### ACTIVITY
Transcribe every line below exactly; no image goes into the output.
Segment Start: GIVEN DATA
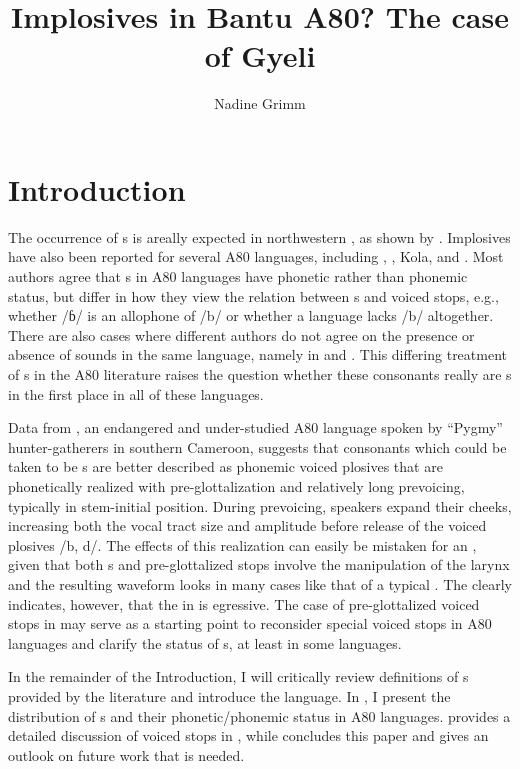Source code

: \documentclass[output=paper]{LSP/langsci}
\author{Nadine Grimm\affiliation{University of Rochester}  
}
\title{Implosives in {B}antu {A}80? {T}he case of {G}yeli}
\begin{document}
\section{Introduction} 
\label{sec:grimm:1}

 The occurrence of s is areally expected in northwestern , as shown by \citet[58]{Clements2008}. Implosives have also been reported for several  A80 languages, including , , Kola, and . Most authors agree that s in A80 languages have phonetic rather than phonemic status, but differ in how they view the relation between s and voiced stops, e.g., whether /ɓ/ is an allophone of /b/ or whether a language lacks /b/ altogether. There are also cases where different authors do not agree on the presence or absence of  sounds in the same language, namely in  and . This differing treatment of s in the A80 literature raises the question whether these consonants really are s in the first place in all of these languages.

Data from , an endangered and under-studied  A80 language spoken by ``Pygmy'' hunter-gatherers in southern Cameroon, suggests that consonants which could be taken to be s are better described as phonemic voiced plosives that are phonetically realized with pre-glottalization and relatively long prevoicing, typically in stem-initial position. During prevoicing, speakers expand their cheeks, increasing both the vocal tract size and amplitude before release of the voiced plosives /b, d/.   The effects of this realization can easily be mistaken for an , given that both s and pre-glottalized stops involve the manipulation of the larynx and the resulting waveform looks in many cases like that of a typical . The  clearly indicates, however, that the  in  is egressive. The case of pre-glottalized voiced stops in  may serve as a starting point to reconsider special voiced stops in A80 languages and clarify the status of s, at least in some languages.

In the remainder of the Introduction, I will critically review definitions of s provided by the literature and introduce the  language. In , I present the distribution of s and their phonetic/phonemic status in  A80 languages.  provides a detailed discussion of voiced stops in , while  concludes this paper and gives an outlook on future work that is needed.
\end{document}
Segment End: GIVEN DATA
### SOLVED EXERCISE
Source code

: \documentclass[output=paper]{LSP/langsci}
\author{Nadine Grimm\affiliation{University of Rochester}  
}
\title{Implosives in {B}antu {A}80? {T}he case of {G}yeli}
\begin{document}
\section{Introduction} 
\label{sec:grimm:1}

 The occurrence of s is areally expected in northwestern , as shown by \citet[58]{Clements2008}. Implosives have also been reported for several  A80 languages, including , , Kola, and . Most authors agree that s in A80 languages have phonetic rather than phonemic status, but differ in how they view the relation between s and voiced stops, e.g., whether /ɓ/ is an allophone of /b/ or whether a language lacks /b/ altogether. There are also cases where different authors do not agree on the presence or absence of  sounds in the same language, namely in  and . This differing treatment of s in the A80 literature raises the question whether these consonants really are s in the first place in all of these languages.

Data from , an endangered and under-studied  A80 language spoken by ``Pygmy'' hunter-gatherers in southern Cameroon, suggests that consonants which could be taken to be s are better described as phonemic voiced plosives that are phonetically realized with pre-glottalization and relatively long prevoicing, typically in stem-initial position. During prevoicing, speakers expand their cheeks, increasing both the vocal tract size and amplitude before release of the voiced plosives /b, d/.   The effects of this realization can easily be mistaken for an , given that both s and pre-glottalized stops involve the manipulation of the larynx and the resulting waveform looks in many cases like that of a typical . The  clearly indicates, however, that the  in  is egressive. The case of pre-glottalized voiced stops in  may serve as a starting point to reconsider special voiced stops in A80 languages and clarify the status of s, at least in some languages.

In the remainder of the Introduction, I will critically review definitions of s provided by the literature and introduce the  language. In , I present the distribution of s and their phonetic/phonemic status in  A80 languages.  provides a detailed discussion of voiced stops in , while  concludes this paper and gives an outlook on future work that is needed.
\end{document}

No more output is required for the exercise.